Unfortunately, we have no idea whether WGWG phenomenon is finally dead, since all WGWGs were (perhaps specifically) excluded this year. I have no problem with that, as it was to me bad overall for the contest. In fact, Janelle playing guitar last night was the only instrument played by a contestant since Angie last did it, which is peculiar. I wonder if the producers aren’t perhaps dissuading the contestants from doing so. I, for one, don’t miss it much. Though Angie would maybe benefit from having it somewhat, she hasn’t seemed to have any trouble surviving so far.

Mar 22 2013

Top 9 post-game

Name Song WNTS DialIdol VoteFair Not-safe Probability Accurate?
Paul Jolley Eleanor Rigby 39 1.535 1 0.481 Yes, Eliminated
Burnell Taylor Let It Be 51 1.776 2 0.445 No (safe)
Lazaro Arbos In My Life 11 0.951 7 0.432 No (safe)
Devin Velez The Long And Winding Road 50 2.732 3 0.420 No call
Janelle Arthur I Will 69 0.371 7 0.363 Yes (safe)
Amber Holcomb She’s Leaving Home 54 0.493 9 0.352 No (bottom 3)
Kree Harrison With A Little Help From My Friends 77 1.170 18 0.217 Yes (safe)
Candice Glover Come Together 80 1.869 19 0.201 Yes (safe)
Angie Miller Yesterday 68 5.993 34 0.089 Yes (safe)

Paul Jolley was predicted eliminated, and that happened, so if that’s all you care about, great.

Otherwise, it was kind of a dismal night for predictions. Lazaro and Burnell showed they have more staying power than their numbers would suggest. Amber Holcomb was in the bottom 3, which was a bit of a surprise. Clearly Dialidol is underrating Lazaro, and Votefair is overrating Amber, relative to the voting public.

I find it disturbing that any of these women could be in the bottom 3 compared to these men.

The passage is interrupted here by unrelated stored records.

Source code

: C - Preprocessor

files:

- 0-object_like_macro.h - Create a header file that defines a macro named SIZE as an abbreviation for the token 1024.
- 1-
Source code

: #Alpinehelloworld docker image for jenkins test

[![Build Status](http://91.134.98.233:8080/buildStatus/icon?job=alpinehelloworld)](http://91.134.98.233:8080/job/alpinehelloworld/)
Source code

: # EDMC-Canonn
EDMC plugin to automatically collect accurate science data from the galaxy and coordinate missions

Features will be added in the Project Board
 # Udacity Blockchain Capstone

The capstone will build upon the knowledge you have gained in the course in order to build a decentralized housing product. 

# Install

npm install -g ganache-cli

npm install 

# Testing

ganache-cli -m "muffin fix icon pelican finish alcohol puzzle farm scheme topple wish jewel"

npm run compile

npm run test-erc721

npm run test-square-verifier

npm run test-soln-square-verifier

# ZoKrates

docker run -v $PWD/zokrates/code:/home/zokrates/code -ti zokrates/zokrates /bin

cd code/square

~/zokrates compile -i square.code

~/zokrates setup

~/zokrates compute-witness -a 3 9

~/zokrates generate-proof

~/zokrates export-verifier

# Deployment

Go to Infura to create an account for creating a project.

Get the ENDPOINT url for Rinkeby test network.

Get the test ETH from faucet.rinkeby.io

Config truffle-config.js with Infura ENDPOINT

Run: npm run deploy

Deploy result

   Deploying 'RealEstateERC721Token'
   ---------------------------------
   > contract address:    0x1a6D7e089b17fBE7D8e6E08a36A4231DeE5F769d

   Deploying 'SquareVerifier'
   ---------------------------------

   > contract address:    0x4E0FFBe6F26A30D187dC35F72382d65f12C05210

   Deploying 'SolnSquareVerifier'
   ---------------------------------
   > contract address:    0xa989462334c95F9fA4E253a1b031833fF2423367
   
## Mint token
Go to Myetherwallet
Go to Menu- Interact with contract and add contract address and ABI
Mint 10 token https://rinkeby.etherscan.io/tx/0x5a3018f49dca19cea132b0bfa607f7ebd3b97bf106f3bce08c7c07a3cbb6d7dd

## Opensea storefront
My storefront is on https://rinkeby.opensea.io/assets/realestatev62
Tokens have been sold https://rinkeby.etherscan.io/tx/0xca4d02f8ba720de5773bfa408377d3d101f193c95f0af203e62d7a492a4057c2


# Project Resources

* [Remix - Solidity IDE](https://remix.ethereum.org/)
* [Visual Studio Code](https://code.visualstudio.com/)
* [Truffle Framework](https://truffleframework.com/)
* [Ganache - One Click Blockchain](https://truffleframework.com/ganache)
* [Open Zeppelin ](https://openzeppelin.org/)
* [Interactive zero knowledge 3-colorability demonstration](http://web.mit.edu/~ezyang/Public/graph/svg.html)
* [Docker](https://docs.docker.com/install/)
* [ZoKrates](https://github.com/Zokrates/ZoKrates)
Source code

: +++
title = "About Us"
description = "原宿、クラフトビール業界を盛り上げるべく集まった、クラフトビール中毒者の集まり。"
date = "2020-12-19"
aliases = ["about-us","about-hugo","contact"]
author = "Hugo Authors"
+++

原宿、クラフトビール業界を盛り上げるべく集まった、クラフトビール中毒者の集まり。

I’ve noticed a couple weird things. Votefair seems to be polling a relatively small number of people (440 in this case), which is down markedly from last year (the top 9 last year had 707 votes). I don’t know whether that site is becoming less popular in general, or whether these contestants aren’t inspiring the kind of rabid fanbase that votes in such online polls, but it’s noteworthy. Also, Dialidol’s numbers at around midnight eastern time don’t change from then until the morning. Is Dialidol not counting any votes after 9pm PST? If that’s true, I can’t fathom why. Since I’m not active on their forum, I can’t easily see whether something has changed.

Mar 15 2013

Decent showing for the model in the Top 10

Name Song WNTS DialIdol VoteFair Not-safe
Probability
Accurate?
Curtis Finch I Believe 24 0 2 0.407 Yes (eliminated)
Janelle Arthur Gone 43 0.544 2 0.383 No (6th)
Paul Jolley Amazed 47 0.563 3 0.367 Yes (bottom 3, 8th)
Burnell Taylor Flying Without Wings 50 0 4 0.358 No call
Devin Velez Temporary Home 46 0.563 6 0.336 No call
Lazaro Arbos Breakaway 31 5.171 5 0.326 Yes (4th)
Amber Holcomb A Moment Like This 71 0.139 10 0.276 Yes (5th)
Kree Harrison Crying 64 0.515 14 0.244 Yes (Top 3)
Candice Glover I (Who Have Nothing) 89 0.417 14 0.226 Yes (Top 3)
Angela Miller I Surrender 68 3.266 41 0.078 Yes (Top 3)

When I designed the finals model, I built it to do several things. My first priority was that it be based on sound principles, and not just some overfit, ad-hoc mess. The second was that it be as accurate as possible on ranking. The natural outcome of this was to produce probabilities of being in the bottom group (typically the bottom 3), and then tweak the coefficients to produce the fewest ranking errors.

Finally, I didn’t want the model to be wishy-washy—I wanted it to take firm positions. I get kind of annoyed with sites like Dialidol that publish predictions where all the names are in yellow (meaning that Dialidol makes no official pronouncement). If you’re going to make a forecast, it should god damn well forecast something (Dialidol last night predicted that each contestant would be in the range from 1 to 10 …). The flip side of that is that your model can be totally wrong.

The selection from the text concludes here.